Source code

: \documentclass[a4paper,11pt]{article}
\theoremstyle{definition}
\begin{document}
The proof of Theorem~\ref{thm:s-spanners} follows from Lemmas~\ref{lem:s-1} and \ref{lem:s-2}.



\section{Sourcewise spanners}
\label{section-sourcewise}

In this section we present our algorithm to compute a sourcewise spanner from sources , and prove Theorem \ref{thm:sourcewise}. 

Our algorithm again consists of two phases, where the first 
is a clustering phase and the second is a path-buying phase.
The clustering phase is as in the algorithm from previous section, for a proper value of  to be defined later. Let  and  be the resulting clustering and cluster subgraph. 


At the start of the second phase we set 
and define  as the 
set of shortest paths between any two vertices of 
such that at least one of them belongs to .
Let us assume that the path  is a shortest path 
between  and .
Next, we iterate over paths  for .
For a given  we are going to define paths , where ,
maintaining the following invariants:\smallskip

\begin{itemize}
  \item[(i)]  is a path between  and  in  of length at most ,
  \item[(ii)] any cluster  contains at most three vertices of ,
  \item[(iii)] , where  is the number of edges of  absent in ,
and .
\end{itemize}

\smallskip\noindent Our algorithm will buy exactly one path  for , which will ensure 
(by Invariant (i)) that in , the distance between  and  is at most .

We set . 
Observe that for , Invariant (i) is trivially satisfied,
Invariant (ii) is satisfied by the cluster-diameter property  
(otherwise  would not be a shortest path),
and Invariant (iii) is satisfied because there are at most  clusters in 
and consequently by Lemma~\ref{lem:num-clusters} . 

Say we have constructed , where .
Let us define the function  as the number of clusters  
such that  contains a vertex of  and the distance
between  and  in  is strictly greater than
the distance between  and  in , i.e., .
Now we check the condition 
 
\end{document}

• REQUIRED ACTION
Retype, without any change, the lines from the one containing "and Invariant (iii)" through the final line of the material above, and no others.

• SOLUTION
and Invariant (iii) is satisfied because there are at most  clusters in 
and consequently by Lemma~\ref{lem:num-clusters} . 

Say we have constructed , where .
Let us define the function  as the number of clusters  
such that  contains a vertex of  and the distance
between  and  in  is strictly greater than
the distance between  and  in , i.e., .
Now we check the condition 
 
\end{document}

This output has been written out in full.